* [Problem statement]:
Output the entries below exactly, from the first line to the line holding "the Viking *Berserkr*", both included.

[Dataset entries]
────────
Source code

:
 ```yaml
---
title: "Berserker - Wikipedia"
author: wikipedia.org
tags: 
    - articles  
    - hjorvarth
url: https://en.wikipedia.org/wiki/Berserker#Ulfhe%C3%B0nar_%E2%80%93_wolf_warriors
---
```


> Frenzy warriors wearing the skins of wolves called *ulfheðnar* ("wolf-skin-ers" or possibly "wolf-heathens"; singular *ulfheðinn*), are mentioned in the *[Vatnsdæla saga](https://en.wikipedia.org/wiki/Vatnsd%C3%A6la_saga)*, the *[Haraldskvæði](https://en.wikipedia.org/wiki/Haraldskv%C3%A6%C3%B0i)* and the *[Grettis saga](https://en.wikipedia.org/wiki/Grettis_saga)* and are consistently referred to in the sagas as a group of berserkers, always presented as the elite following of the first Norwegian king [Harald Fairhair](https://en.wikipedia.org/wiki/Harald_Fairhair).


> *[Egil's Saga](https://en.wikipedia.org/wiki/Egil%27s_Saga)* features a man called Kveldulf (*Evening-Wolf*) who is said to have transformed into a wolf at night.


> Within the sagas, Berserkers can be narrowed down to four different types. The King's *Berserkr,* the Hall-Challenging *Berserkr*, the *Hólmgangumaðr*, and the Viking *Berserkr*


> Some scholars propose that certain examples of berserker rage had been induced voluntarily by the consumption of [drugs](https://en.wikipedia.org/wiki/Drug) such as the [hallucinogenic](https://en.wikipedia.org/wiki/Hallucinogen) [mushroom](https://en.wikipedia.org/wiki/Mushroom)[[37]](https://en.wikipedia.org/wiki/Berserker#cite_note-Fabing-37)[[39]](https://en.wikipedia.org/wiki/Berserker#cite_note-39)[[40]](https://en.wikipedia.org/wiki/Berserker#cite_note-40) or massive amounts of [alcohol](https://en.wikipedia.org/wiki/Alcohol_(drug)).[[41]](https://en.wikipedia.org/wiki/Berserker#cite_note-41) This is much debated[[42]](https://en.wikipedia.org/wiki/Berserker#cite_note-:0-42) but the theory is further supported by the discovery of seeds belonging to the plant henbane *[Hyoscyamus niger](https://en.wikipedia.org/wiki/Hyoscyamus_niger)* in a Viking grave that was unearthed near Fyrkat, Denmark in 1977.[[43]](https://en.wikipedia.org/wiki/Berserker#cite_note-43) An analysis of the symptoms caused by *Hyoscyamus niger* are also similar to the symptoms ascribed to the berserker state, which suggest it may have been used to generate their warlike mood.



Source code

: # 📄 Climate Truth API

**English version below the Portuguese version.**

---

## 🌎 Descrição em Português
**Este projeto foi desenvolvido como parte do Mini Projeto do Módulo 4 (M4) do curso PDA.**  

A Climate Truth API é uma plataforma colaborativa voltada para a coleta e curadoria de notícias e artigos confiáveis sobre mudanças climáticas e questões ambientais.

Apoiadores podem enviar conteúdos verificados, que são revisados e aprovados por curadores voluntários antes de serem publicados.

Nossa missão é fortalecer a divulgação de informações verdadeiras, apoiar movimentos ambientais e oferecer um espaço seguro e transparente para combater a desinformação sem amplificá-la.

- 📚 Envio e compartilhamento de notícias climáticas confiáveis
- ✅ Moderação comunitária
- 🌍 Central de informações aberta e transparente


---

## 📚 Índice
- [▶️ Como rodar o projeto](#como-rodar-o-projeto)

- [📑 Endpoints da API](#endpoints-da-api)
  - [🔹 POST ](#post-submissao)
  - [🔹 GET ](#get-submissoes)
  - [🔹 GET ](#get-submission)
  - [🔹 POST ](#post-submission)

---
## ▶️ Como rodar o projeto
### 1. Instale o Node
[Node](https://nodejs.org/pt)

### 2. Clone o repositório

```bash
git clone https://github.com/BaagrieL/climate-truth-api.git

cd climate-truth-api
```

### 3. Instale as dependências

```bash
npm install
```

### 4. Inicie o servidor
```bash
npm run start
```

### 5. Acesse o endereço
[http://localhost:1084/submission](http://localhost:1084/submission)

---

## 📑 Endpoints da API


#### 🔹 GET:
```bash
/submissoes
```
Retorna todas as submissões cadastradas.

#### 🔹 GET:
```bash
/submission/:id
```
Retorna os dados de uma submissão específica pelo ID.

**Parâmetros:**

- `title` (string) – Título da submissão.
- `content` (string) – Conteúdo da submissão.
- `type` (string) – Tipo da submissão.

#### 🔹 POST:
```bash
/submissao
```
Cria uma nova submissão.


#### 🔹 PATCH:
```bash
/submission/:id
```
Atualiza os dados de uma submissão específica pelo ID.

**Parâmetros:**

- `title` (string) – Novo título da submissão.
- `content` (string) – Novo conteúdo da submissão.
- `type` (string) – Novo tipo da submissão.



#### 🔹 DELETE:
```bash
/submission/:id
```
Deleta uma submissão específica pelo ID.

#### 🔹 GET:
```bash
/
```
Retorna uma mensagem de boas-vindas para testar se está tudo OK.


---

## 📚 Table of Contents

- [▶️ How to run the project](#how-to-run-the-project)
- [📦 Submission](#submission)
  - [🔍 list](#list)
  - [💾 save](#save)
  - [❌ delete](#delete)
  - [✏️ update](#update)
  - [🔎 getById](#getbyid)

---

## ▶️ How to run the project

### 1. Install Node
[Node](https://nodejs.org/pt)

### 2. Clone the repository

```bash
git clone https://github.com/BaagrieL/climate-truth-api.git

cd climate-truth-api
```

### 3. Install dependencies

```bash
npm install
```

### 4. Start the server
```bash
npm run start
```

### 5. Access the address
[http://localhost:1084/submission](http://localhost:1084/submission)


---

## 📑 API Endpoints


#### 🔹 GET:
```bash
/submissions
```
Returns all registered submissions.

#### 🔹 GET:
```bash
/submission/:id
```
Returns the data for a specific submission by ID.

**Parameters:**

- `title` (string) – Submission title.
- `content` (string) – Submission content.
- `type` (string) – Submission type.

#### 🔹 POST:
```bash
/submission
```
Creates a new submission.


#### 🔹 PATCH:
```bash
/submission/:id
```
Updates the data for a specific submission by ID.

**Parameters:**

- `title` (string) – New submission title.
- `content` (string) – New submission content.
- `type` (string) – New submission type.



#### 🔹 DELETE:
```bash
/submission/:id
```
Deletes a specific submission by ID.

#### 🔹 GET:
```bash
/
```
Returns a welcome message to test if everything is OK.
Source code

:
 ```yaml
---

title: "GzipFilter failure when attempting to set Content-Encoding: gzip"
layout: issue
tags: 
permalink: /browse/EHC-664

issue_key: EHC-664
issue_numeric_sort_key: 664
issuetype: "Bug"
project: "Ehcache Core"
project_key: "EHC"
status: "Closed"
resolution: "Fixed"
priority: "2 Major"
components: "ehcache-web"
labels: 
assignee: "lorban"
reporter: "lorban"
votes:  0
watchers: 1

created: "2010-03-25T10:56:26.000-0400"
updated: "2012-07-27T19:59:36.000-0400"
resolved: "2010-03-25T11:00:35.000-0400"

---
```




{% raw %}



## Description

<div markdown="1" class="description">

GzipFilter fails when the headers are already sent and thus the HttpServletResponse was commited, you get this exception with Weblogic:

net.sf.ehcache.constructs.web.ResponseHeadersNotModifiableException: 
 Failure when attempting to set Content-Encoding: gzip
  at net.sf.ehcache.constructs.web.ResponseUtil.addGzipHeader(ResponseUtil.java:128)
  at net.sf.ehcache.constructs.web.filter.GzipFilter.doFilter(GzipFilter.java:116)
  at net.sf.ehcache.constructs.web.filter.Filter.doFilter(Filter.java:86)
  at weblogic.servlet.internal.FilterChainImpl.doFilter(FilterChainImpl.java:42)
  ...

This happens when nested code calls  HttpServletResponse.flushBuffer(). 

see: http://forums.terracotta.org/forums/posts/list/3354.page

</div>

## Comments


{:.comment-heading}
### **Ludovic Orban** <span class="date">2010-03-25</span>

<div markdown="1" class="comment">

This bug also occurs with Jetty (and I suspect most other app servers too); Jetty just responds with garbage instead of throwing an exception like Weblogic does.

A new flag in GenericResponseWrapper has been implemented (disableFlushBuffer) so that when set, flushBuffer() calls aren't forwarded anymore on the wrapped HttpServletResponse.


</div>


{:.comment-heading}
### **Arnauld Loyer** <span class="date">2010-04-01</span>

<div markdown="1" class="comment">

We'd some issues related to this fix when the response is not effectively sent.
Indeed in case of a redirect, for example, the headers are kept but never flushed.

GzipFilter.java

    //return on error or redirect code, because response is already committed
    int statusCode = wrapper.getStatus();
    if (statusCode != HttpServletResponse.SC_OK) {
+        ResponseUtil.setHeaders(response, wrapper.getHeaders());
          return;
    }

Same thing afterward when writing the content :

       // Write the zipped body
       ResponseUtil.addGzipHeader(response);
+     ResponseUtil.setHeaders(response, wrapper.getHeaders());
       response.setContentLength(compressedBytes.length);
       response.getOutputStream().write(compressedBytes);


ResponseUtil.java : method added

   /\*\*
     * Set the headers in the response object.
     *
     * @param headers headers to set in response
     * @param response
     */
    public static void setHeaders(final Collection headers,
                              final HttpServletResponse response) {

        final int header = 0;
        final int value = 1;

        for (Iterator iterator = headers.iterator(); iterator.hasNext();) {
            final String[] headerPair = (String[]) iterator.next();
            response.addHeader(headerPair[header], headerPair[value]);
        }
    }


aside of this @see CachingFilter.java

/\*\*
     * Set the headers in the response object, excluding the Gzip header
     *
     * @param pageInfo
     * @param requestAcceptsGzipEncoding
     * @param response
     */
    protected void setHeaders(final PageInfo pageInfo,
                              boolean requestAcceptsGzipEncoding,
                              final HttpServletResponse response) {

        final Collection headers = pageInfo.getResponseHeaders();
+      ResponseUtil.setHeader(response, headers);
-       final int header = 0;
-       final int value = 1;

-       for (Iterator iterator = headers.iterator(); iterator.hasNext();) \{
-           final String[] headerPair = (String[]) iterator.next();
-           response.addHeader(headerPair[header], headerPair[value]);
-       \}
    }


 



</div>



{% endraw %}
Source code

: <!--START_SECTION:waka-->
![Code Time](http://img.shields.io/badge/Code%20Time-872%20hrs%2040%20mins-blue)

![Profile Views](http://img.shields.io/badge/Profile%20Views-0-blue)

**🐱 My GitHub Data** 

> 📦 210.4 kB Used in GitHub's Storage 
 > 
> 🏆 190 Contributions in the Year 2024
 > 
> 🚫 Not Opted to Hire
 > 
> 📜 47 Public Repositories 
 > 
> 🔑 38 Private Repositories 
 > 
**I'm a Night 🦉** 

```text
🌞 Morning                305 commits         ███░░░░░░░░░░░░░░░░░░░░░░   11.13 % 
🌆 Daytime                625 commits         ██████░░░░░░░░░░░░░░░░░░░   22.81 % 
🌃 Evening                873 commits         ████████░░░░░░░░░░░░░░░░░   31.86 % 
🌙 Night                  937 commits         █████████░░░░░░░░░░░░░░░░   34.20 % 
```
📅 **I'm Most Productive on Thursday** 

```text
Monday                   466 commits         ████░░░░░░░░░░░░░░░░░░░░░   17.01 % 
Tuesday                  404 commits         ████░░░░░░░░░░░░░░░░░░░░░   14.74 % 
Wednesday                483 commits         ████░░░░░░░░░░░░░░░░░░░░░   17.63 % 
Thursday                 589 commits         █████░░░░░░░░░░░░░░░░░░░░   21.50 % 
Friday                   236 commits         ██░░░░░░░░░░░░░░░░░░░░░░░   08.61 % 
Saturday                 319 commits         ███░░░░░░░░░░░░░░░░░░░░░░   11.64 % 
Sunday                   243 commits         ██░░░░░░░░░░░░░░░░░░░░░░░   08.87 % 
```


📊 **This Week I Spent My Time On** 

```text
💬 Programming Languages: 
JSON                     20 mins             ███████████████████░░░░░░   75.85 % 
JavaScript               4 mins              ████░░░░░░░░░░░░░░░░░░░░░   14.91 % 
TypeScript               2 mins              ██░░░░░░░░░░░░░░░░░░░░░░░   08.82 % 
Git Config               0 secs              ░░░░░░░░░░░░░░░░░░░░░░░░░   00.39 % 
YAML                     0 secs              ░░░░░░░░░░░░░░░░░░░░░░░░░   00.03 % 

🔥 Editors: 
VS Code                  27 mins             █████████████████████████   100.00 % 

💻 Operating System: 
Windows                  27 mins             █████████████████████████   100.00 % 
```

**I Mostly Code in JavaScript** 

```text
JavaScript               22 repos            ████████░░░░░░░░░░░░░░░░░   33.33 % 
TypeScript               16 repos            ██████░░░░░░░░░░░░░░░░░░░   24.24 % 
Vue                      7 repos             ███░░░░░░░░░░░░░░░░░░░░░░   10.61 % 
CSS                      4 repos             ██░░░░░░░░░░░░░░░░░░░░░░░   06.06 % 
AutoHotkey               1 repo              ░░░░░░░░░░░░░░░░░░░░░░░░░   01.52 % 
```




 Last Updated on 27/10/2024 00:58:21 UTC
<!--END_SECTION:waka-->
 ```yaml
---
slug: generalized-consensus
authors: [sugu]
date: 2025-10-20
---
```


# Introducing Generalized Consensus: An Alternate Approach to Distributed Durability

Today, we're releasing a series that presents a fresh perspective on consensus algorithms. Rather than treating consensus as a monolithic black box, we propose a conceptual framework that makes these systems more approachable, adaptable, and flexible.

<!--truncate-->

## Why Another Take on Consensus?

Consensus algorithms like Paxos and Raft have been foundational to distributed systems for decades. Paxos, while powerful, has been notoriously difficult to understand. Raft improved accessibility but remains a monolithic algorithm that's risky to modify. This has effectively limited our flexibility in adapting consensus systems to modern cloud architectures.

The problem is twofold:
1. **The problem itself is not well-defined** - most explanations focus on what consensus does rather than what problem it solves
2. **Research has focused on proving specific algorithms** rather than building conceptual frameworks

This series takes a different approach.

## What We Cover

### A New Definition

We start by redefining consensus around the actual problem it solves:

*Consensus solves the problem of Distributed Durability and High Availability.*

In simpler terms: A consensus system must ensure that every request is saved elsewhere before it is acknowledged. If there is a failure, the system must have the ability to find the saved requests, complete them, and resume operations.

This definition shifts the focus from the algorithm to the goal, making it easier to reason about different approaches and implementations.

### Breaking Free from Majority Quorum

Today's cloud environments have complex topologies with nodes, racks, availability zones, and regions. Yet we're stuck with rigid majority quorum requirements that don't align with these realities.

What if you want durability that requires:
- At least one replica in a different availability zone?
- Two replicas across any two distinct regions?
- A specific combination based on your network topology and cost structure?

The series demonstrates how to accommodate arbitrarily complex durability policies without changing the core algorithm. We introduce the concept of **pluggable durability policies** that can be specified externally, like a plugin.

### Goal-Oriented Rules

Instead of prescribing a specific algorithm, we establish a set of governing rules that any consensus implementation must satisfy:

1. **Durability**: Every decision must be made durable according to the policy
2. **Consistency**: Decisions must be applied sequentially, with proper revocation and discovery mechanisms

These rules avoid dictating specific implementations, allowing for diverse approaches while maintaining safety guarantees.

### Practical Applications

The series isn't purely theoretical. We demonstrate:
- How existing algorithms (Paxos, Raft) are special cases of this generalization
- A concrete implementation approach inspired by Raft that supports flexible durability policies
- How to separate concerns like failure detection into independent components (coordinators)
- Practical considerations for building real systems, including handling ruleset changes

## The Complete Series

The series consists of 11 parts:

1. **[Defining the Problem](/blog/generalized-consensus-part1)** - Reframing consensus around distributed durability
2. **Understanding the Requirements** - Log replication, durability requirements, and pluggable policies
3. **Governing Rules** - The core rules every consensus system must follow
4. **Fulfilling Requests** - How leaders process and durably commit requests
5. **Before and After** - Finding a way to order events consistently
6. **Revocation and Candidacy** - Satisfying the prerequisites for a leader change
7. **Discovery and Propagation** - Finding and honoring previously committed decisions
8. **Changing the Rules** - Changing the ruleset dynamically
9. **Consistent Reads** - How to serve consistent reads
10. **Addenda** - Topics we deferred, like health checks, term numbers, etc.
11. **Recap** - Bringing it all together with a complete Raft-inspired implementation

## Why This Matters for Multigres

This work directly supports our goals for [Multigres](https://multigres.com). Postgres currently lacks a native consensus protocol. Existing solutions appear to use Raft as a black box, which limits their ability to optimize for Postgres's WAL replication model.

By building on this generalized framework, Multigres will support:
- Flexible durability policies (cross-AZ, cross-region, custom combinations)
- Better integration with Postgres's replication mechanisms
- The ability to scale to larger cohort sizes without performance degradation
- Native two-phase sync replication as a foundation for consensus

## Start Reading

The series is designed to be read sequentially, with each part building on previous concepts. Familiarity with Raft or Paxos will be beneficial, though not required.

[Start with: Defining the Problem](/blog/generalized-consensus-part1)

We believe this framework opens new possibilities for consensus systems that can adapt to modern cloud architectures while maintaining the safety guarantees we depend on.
────────
* [Solved exercise]:
Source code

:
 ```yaml
---
title: "Berserker - Wikipedia"
author: wikipedia.org
tags: 
    - articles  
    - hjorvarth
url: https://en.wikipedia.org/wiki/Berserker#Ulfhe%C3%B0nar_%E2%80%93_wolf_warriors
---
```


> Frenzy warriors wearing the skins of wolves called *ulfheðnar* ("wolf-skin-ers" or possibly "wolf-heathens"; singular *ulfheðinn*), are mentioned in the *[Vatnsdæla saga](https://en.wikipedia.org/wiki/Vatnsd%C3%A6la_saga)*, the *[Haraldskvæði](https://en.wikipedia.org/wiki/Haraldskv%C3%A6%C3%B0i)* and the *[Grettis saga](https://en.wikipedia.org/wiki/Grettis_saga)* and are consistently referred to in the sagas as a group of berserkers, always presented as the elite following of the first Norwegian king [Harald Fairhair](https://en.wikipedia.org/wiki/Harald_Fairhair).


> *[Egil's Saga](https://en.wikipedia.org/wiki/Egil%27s_Saga)* features a man called Kveldulf (*Evening-Wolf*) who is said to have transformed into a wolf at night.


> Within the sagas, Berserkers can be narrowed down to four different types. The King's *Berserkr,* the Hall-Challenging *Berserkr*, the *Hólmgangumaðr*, and the Viking *Berserkr*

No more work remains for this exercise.